What the hell is Quadrature Amplitude Modulation?
I know, it sounds like a Star Trek thing. It is a way to send digital information over a communication channel, like a wireless network or cable. It's a method of "modulating" the signal, which means changing its characteristics in a way that allows us to transmit data.
When we say 256-QAM, it refers to the specific type of modulation being used. Here's what it means:
- Quadrature: This refers to the fact that the signal is being modulated using two different dimensions (or "quadratures"). Think of it like a coordinate system with x and y axes.

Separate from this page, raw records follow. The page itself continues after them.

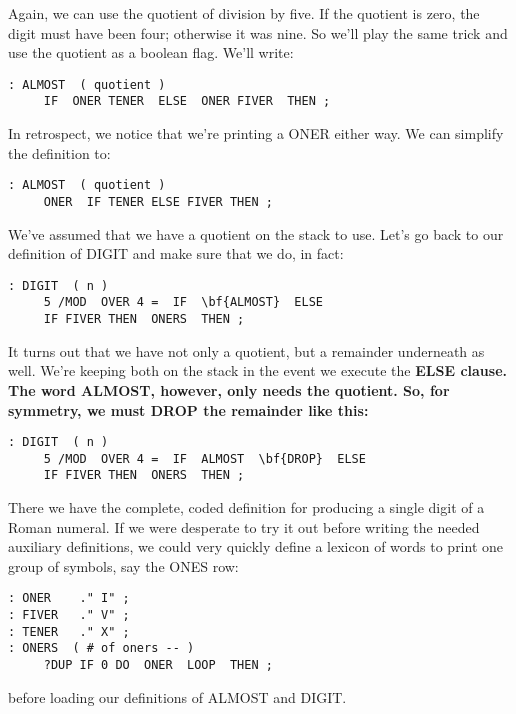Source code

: Again, we can use the quotient of division by five. If the quotient is
zero, the digit must have been four; otherwise it was nine. So we'll play
the same trick and use the quotient as a boolean flag. We'll write:

\begin{verbatim}
: ALMOST  ( quotient )
     IF  ONER TENER  ELSE  ONER FIVER  THEN ;
\end{verbatim}

In retrospect, we notice that we're printing a ONER either way. We can
simplify the definition to:

\begin{verbatim}
: ALMOST  ( quotient )
     ONER  IF TENER ELSE FIVER THEN ;
\end{verbatim}

We've assumed that we have a quotient on the stack to use. Let's go back
to our definition of DIGIT and make sure that we do, in fact:

\begin{verbatim}
: DIGIT  ( n )
     5 /MOD  OVER 4 =  IF  \bf{ALMOST}  ELSE
     IF FIVER THEN  ONERS  THEN ;
\end{verbatim}

It turns out that we have not only a quotient, but a remainder
underneath as well. We're keeping both on the stack in the event we
execute the \bf{ELSE} clause. The word \bf{ALMOST}, however, only needs the
quotient. So, for symmetry, we must \bf{DROP} the remainder like this:

\begin{verbatim}
: DIGIT  ( n )
     5 /MOD  OVER 4 =  IF  ALMOST  \bf{DROP}  ELSE
     IF FIVER THEN  ONERS  THEN ;
\end{verbatim}

There we have the complete, coded definition for producing a single digit
of a Roman numeral. If we were desperate to try it out before writing the
needed auxiliary definitions, we could very quickly define a lexicon of
words to print one group of symbols, say the ONES row:

\begin{verbatim}
: ONER    ." I" ;
: FIVER   ." V" ;
: TENER   ." X" ;
: ONERS  ( # of oners -- )
     ?DUP IF 0 DO  ONER  LOOP  THEN ;
\end{verbatim}

before loading our definitions of ALMOST and DIGIT.

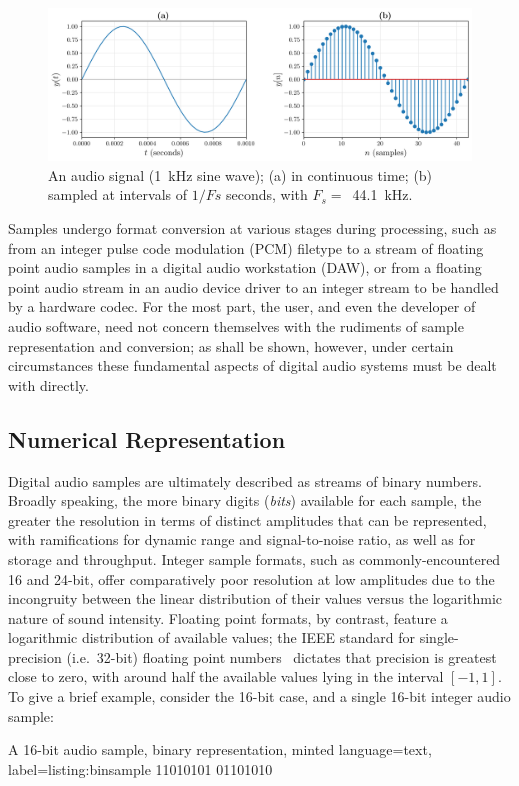 \begin{figure}[ht]
    \centering
    \includegraphics[width=\textwidth]{figures/digital-signal}
    \caption{
        An audio signal (\qty{1}{\kHz} sine wave);
        (a) in continuous time;
        (b) sampled at intervals of $1/Fs$ seconds, with
        $F_s =$~\qty{44.1}{\kHz}.
    }
    \label{fig:signal-samples}
\end{figure}

Samples undergo format conversion at various stages during processing, such as
from an integer pulse code modulation (PCM) filetype to a stream of floating
point audio samples in a digital audio workstation (DAW), or from a floating
point audio stream in an audio device driver to an integer stream to be handled
by a hardware codec.
For the most part, the user, and even the developer of audio software, need not
concern themselves with the rudiments of sample representation and conversion;
as shall be shown, however, under certain circumstances these fundamental
aspects of digital audio systems must be dealt with directly.

\subsection{Numerical Representation}\label{subsec:numerical-representation}

Digital audio samples are ultimately described as streams of binary numbers.
Broadly speaking, the more binary digits (\textit{bits}) available for each
sample, the greater the resolution in terms of distinct amplitudes that can be
represented, with ramifications for dynamic range and signal-to-noise ratio, as
well as for storage and throughput.
Integer sample formats, such as commonly-encountered 16 and 24-bit, offer
comparatively poor resolution at low amplitudes due to the incongruity between
the linear distribution of their values versus the logarithmic nature of sound
intensity.
Floating point formats, by contrast, feature a logarithmic distribution of
available values; the IEEE standard for single-precision (i.e.\ 32-bit) floating
point numbers~\citep{ieee_ieee_1985} dictates that precision is greatest close
to zero, with around half the available values lying in the interval $[-1, 1]$.
To give a brief example, consider the 16-bit case, and a single 16-bit integer
audio sample:
\begin{codelisting}{
        {A 16-bit audio sample, binary representation},
    minted language=text,
    label=listing:binsample
}
    11010101 01101010
\end{codelisting}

- Amplitude Modulation (AM): This is the way we change the signal's characteristics. In this case, we're changing the amplitude (magnitude) of the signal to represent digital information.
- 256: This refers to the number of possible states or levels that the signal can take on. Think of it like a binary alphabet with 2^8 = 256 possible combinations.
Why does 5G want this?
- More information per symbol: With 256-QAM, each "symbol" (or signal change) can represent one of 256 different values. This means we can pack more data into the same amount of time.
- Faster transmission speeds: As a result, we can transmit data at higher speeds without compromising quality.
Kubernetes and 5G
Kubernetes is a popular technology in 5G and is used for a number of functions, including the following:
- Virtual Network Functions (VNFs): VNFs are software-based implementations of traditional network functions, such as firewalls or packet filters. Kubernetes is used to deploy and manage these VNFs.
- Cloud-Native Network Functions (CNFs): CNFs are cloud-native applications that provide network function capabilities, such as traffic management or security filtering. Kubernetes is used to deploy and manage these CNFs.
- Network Function Virtualization (NFV) Infrastructure: NFV infrastructure provides the underlying hardware and software resources for running VNFs and CNFs. Kubernetes is used to orchestrate and manage this infrastructure.
Conclusion
So one of the common sources of frustration for developers I've worked with when debugging cellular network problems is that often while there is plenty of bandwidth for what they are trying to do, the latency involved can be quite variable. If you look at all the complexity behind the scenes and then factor in that the network radio on the actual cellular device is constantly flipping between an Active and Idle state in an attempt to save battery life, this suddenly makes sense.
Because all of the complexity I'm talking about ultimately gets you back to the same TCP stack we've been using for years with all the overhead involved in that back and forth. We're still ending up with a SYN -> SYN-ACK. There are tools you can use to shorten this process somewhat (TCP Fast Open) and changing the initial congestion window but still you are mostly dealing with the same level of overhead you always dealt with.
Ultimately there isn't much you can do with this information, as developers have almost no control over the elements present here. However I think it's useful as cellular networks continue to become the dominant default Internet for the Earth's population that more folks understand the pieces happening in the background of this stack.